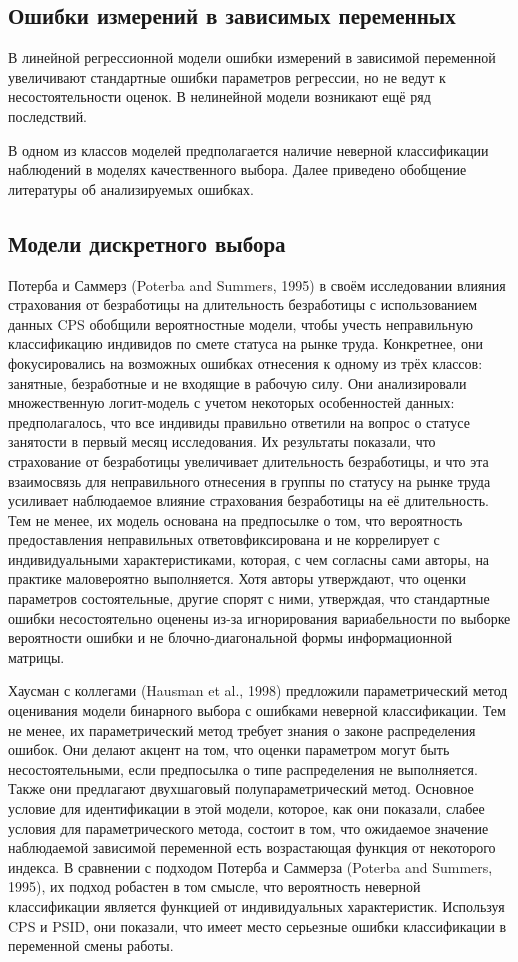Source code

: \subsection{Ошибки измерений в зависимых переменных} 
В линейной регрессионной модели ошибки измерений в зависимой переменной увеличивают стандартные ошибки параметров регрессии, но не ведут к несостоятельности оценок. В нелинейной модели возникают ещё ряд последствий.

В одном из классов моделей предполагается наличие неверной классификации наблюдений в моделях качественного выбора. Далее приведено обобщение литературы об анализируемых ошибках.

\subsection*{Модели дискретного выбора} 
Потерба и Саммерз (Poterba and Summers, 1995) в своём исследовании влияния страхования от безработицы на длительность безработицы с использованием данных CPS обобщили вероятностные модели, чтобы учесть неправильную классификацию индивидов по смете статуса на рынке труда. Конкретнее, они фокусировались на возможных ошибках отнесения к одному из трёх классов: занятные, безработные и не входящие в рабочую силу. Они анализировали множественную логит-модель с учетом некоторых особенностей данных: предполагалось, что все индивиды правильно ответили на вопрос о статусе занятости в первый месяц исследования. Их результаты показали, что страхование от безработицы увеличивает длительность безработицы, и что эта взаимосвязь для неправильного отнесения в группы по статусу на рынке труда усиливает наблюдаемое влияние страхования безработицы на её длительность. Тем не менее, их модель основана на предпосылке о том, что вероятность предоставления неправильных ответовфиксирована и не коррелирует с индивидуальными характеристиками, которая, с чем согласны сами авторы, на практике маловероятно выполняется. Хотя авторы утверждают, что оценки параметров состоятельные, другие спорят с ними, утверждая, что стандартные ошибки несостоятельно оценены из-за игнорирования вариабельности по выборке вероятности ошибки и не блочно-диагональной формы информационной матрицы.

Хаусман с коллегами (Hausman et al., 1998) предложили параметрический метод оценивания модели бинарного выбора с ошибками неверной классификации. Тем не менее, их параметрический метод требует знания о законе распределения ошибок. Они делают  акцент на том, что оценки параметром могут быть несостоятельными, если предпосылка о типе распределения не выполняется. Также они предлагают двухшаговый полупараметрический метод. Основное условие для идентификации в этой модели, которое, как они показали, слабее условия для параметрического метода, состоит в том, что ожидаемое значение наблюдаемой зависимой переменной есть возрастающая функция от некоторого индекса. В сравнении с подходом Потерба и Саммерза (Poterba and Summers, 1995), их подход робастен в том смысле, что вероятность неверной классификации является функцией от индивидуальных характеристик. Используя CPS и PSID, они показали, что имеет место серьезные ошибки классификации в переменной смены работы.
◆ ◆ ◆ ◆ ◆
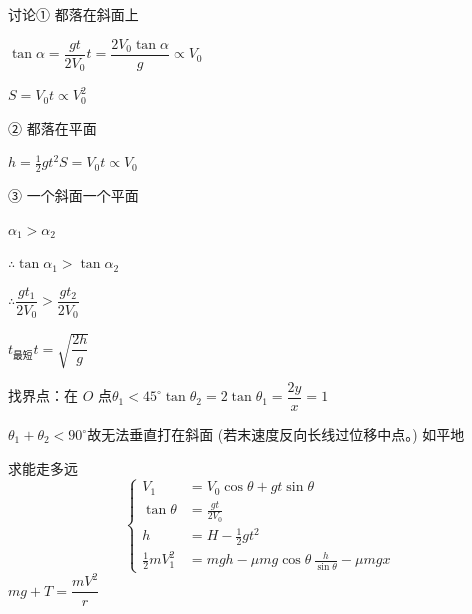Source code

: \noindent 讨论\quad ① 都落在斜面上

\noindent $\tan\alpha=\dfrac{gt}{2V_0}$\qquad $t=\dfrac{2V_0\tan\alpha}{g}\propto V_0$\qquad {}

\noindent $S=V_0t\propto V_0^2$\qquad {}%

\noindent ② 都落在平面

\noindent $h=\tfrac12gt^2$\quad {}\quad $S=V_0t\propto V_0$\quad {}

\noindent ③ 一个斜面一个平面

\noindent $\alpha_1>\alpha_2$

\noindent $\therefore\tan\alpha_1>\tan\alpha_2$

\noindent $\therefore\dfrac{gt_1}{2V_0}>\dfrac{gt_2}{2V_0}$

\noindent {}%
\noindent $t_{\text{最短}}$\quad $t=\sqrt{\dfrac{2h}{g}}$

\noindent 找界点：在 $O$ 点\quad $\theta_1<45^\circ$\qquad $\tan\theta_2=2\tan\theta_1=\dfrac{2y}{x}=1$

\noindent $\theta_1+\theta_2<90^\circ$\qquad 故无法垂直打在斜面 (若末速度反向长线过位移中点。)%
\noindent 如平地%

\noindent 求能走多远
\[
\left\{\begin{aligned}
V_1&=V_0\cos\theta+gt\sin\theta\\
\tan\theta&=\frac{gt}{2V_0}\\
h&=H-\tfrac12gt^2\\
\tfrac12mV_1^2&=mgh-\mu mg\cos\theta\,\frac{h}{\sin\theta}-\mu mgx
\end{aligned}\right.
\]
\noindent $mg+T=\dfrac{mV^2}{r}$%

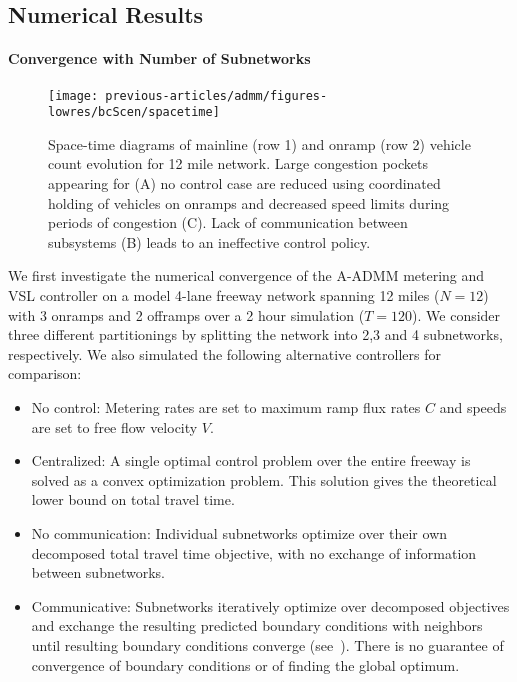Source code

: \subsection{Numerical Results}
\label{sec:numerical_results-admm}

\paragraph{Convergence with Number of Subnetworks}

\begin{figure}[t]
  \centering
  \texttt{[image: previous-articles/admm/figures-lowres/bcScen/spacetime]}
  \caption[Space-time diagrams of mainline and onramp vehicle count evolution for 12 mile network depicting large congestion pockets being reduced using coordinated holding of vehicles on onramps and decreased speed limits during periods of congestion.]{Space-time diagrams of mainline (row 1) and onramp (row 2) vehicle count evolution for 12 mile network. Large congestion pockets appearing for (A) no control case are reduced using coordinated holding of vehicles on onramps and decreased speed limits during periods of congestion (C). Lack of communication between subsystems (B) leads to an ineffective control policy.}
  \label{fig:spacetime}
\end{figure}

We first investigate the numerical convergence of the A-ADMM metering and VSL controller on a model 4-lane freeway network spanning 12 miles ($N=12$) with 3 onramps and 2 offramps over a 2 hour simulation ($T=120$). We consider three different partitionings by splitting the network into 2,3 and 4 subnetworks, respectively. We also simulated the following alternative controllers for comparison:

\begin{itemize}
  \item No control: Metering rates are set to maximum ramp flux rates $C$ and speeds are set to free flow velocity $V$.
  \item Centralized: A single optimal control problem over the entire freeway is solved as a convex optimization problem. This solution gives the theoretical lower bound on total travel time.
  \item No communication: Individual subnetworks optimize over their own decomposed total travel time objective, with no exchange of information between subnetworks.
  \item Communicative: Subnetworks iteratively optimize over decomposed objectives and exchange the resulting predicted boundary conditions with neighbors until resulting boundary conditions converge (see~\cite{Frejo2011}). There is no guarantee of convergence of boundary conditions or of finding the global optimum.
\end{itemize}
◆ ◆ ◆ ◆ ◆
▸ **EXERCISE REQUIREMENTS**
Report only how many lines in the entries contain "decomposed".

▸ **ANSWER TO THIS EXERCISE**
2